1.3 观察指标 行FICB后30 min内每3 min对患肢大腿下1/3段前区、大腿内侧膝关节上2/3处和外侧区分别进行痛觉测试,评估股神经、闭孔神经和股外侧皮神经支配皮肤区域阻滞情况。以上任一区域如出现痛觉减退,即认为阻滞有效,3个区域均未出现痛觉减退为阻滞失败。确认FICB失败的患者予口服盐酸曲马多缓释片50 mg行补救镇痛。记录阻滞完成时间(开始定位至注药完毕所需的时间),记录股外侧皮神经、股神经和闭孔神经阻滞起效时间(从注药完毕到相应神经支配皮肤区域针刺痛觉消失时间),计算阻滞有效率。记录行FICB前5 min(T0)和行FICB后5 min(T1)、15 min(T2)、30 min(T3),以及搬动患肢时(T4)的疼痛VAS评分,0分为完全无痛,1~3分为轻微疼痛,4~6分为中度疼痛,7~10分为重度疼痛。记录行FICB后穿刺部位血肿、局部麻醉药中毒等并发症的发生情况。

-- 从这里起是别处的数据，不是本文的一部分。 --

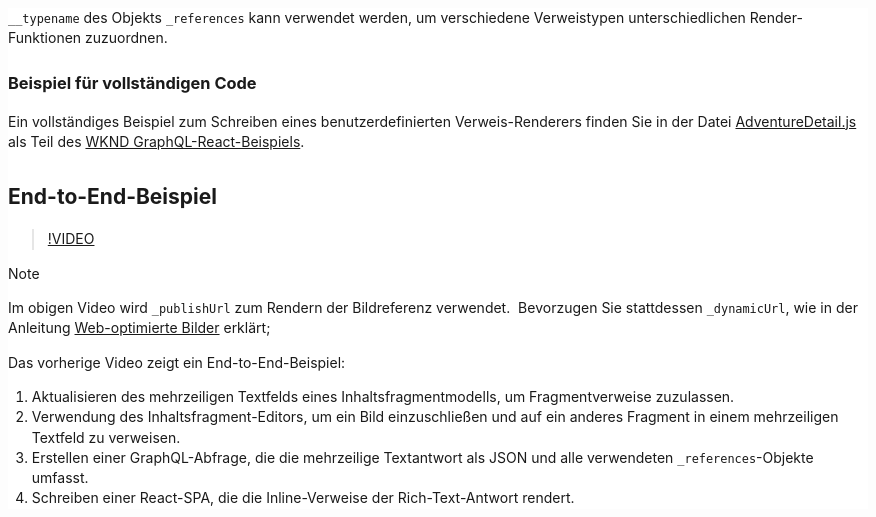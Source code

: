 `__typename` des Objekts `_references` kann verwendet werden, um verschiedene Verweistypen unterschiedlichen Render-Funktionen zuzuordnen.

### Beispiel für vollständigen Code

Ein vollständiges Beispiel zum Schreiben eines benutzerdefinierten Verweis-Renderers finden Sie in der Datei [AdventureDetail.js](https://github.com/adobe/aem-guides-wknd-graphql/blob/main/react-app/src/components/AdventureDetail.js) als Teil des [WKND GraphQL-React-Beispiels](https://github.com/adobe/aem-guides-wknd-graphql/tree/main/react-app).

## End-to-End-Beispiel

>[!VIDEO](https://video.tv.adobe.com/v/342105?quality=12&learn=on)

>[!NOTE]
>
> Im obigen Video wird `_publishUrl` zum Rendern der Bildreferenz verwendet.  Bevorzugen Sie stattdessen `_dynamicUrl`, wie in der Anleitung [Web-optimierte Bilder](./images.md) erklärt;


Das vorherige Video zeigt ein End-to-End-Beispiel:

1. Aktualisieren des mehrzeiligen Textfelds eines Inhaltsfragmentmodells, um Fragmentverweise zuzulassen.
2. Verwendung des Inhaltsfragment-Editors, um ein Bild einzuschließen und auf ein anderes Fragment in einem mehrzeiligen Textfeld zu verweisen.
3. Erstellen einer GraphQL-Abfrage, die die mehrzeilige Textantwort als JSON und alle verwendeten `_references`-Objekte umfasst.
4. Schreiben einer React-SPA, die die Inline-Verweise der Rich-Text-Antwort rendert.
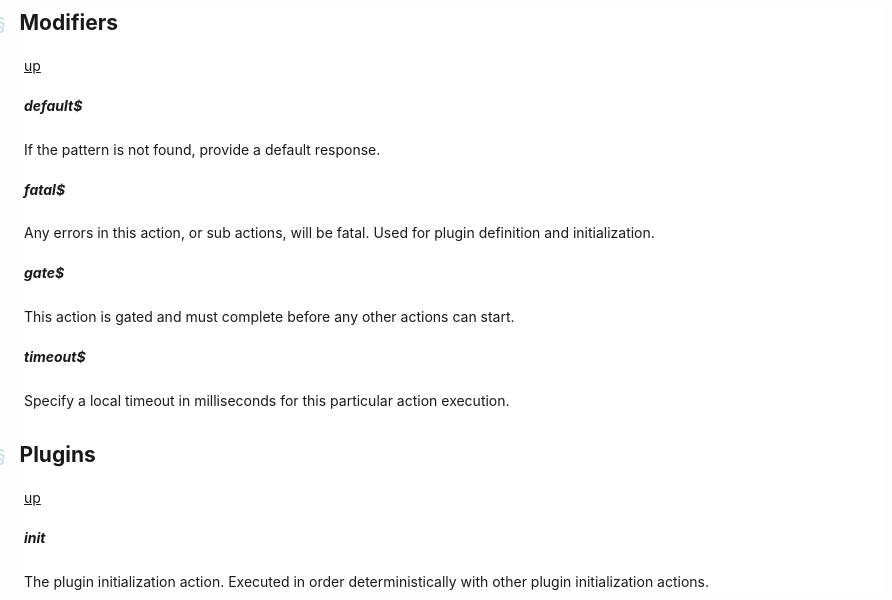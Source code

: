 </div>






<div class="cf">
<h2 class="api-subhead" id="modifiers"><a href="#modifiers" class="linkable" style="margin-left:-2rem; margin-right:1rem; display:inline-block;font-size:1.2rem;color:rgba(41, 125, 134, 0.20);text-decoration:none;vertical-align:middle">&#xA7;</a>Modifiers</h2>
<a class="api-back" href="#seneca-api">up</a>
</div>
<div class="row">

<div class="col-xs-12 col-sm-4"><div class="api-box" data-api-box-ref="modifier-default">
<h5><b>default$</b></h5>
<p>If the pattern is not found, provide a default response.</p>
</div></div>

<div class="col-xs-12 col-sm-4"><div class="api-box" data-api-box-ref="modifier-fatal">
<h5><b>fatal$</b></h5>
<p>Any errors in this action, or sub actions, will be fatal. Used for plugin definition and initialization.</p>
</div></div>

<div class="col-xs-12 col-sm-4"><div class="api-box" data-api-box-ref="modifier-gate">
<h5><b>gate$</b></h5>
<p>This action is gated and must complete before any other actions can start.</p>
</div></div>

<div class="col-xs-12 col-sm-4"><div class="api-box" data-api-box-ref="modifier-timeout">
<h5><b>timeout$</b></h5>
<p>Specify a local timeout in milliseconds for this particular action execution.</p>
</div></div>

</div>






<div class="cf">
<h2 class="api-subhead" id="plugins"><a href="#plugins" class="linkable" style="margin-left:-2rem; margin-right:1rem; display:inline-block;font-size:1.2rem;color:rgba(41, 125, 134, 0.20);text-decoration:none;vertical-align:middle">&#xA7;</a>Plugins</h2>
<a class="api-back" href="#seneca-api">up</a>
</div>
<div class="row">

<div class="col-xs-12 col-sm-4"><div class="api-box" data-api-box-ref="plugin-init">
<h5><b>init</b></h5>
<p>The plugin initialization action. Executed in order deterministically with other plugin initialization actions.</p>
</div></div>

</div>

1.4 统计学处理 应用SPSS 19.0统计学软件。呈正态分布的计量资料以±s表示,组间比较采用成组t检验;计数资料以频数(n)和百分率(%)表示,组间比较采用Fisher确切概率法。以P<0.05为差异有统计学意义。
2 结 果
2.1 一般资料比较 两组患者的年龄、性别构成、BMI、ASA分级构成、骨折部位构成的差异均无统计学意义(P值均>0.05),见表1。
表1 两组患者的一般资料比较 (N=60)
2.2 阻滞完成时间、阻滞起效时间、阻滞有效率比较 超声引导组的股神经、股外侧皮神经和闭孔神经阻滞起效时间有较传统解剖定位组缩短的趋势,但差异均无统计学意义(P值均>0.05)。超声引导组的闭孔神经阻滞有效率显著高于传统解剖定位组(P<0.05),但两组间阻滞完成时间和股神经、股外侧皮神经阻滞有效率的差异均无统计学意义(P值均>0.05)。见表2。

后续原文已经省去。